Water Nanoconfined in a Hydrophobic Pore: Molecular Dynamics Simulations of Transmembrane Protein 175 and the Influence of Water Models

Water molecules within biological ion channels are in a nanoconfined environment and therefore exhibit behaviors which differ from that of bulk water. Here, we investigate the phenomenon of hydrophobic gating, the process by which a nanopore may spontaneously dewet to form a "vapor lock" if the pore is sufficiently hydrophobic and/or narrow. This occurs without steric occlusion of the pore. Using molecular dynamics simulations with both rigid fixed-charge and polarizable (AMOEBA) force fields, we investigate this wetting/dewetting behavior in the transmembrane protein 175 ion channel.

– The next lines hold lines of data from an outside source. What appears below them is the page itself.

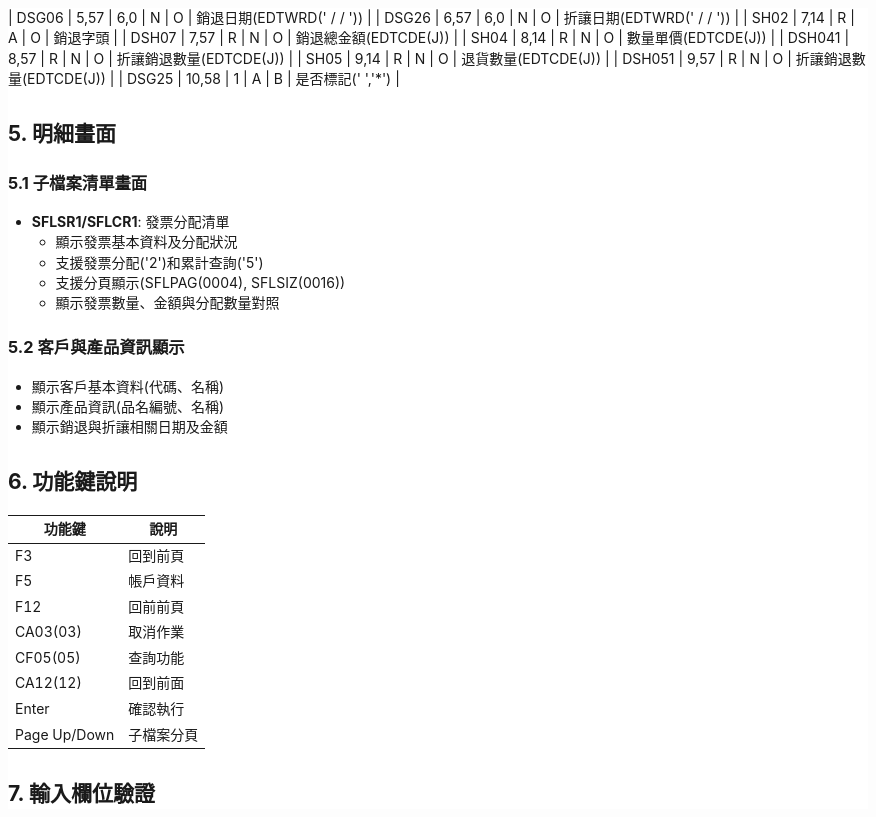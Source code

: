 | DSG06 | 5,57 | 6,0 | N | O | 銷退日期(EDTWRD('  /  /  ')) |
| DSG26 | 6,57 | 6,0 | N | O | 折讓日期(EDTWRD('  /  /  ')) |
| SH02 | 7,14 | R | A | O | 銷退字頭 |
| DSH07 | 7,57 | R | N | O | 銷退總金額(EDTCDE(J)) |
| SH04 | 8,14 | R | N | O | 數量單價(EDTCDE(J)) |
| DSH041 | 8,57 | R | N | O | 折讓銷退數量(EDTCDE(J)) |
| SH05 | 9,14 | R | N | O | 退貨數量(EDTCDE(J)) |
| DSH051 | 9,57 | R | N | O | 折讓銷退數量(EDTCDE(J)) |
| DSG25 | 10,58 | 1 | A | B | 是否標記(' ','*') |

## 5. 明細畫面

### 5.1 子檔案清單畫面
- **SFLSR1/SFLCR1**: 發票分配清單
  - 顯示發票基本資料及分配狀況
  - 支援發票分配('2')和累計查詢('5')
  - 支援分頁顯示(SFLPAG(0004), SFLSIZ(0016))
  - 顯示發票數量、金額與分配數量對照

### 5.2 客戶與產品資訊顯示
- 顯示客戶基本資料(代碼、名稱)
- 顯示產品資訊(品名編號、名稱)
- 顯示銷退與折讓相關日期及金額

## 6. 功能鍵說明

| 功能鍵 | 說明 |
|--------|------|
| F3 | 回到前頁 |
| F5 | 帳戶資料 |
| F12 | 回前前頁 |
| CA03(03) | 取消作業 |
| CF05(05) | 查詢功能 |
| CA12(12) | 回到前面 |
| Enter | 確認執行 |
| Page Up/Down | 子檔案分頁 |

## 7. 輸入欄位驗證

We examine how a range of rigid fixed-charge and polarizable water models affect wetting/dewetting in both the wild-type structure and in mutants chosen to cover a range of nanopore radii and pore-lining hydrophobicities. Crucially, we find that the rigid fixed-charge water models lead to similar wetting/dewetting behaviors, but that the polarizable water model resulted in an increased wettability of the hydrophobic gating region of the pore. This has significant implications for molecular simulations of nanoconfined water, as it implies that polarizability may need to be included if we are to gain detailed mechanistic insights into wetting/dewetting processes. These findings are of importance for the design of functionalized biomimetic nanopores (e.g., sensing or desalination) as well as for furthering our understanding of the mechanistic processes underlying biological ion channel function.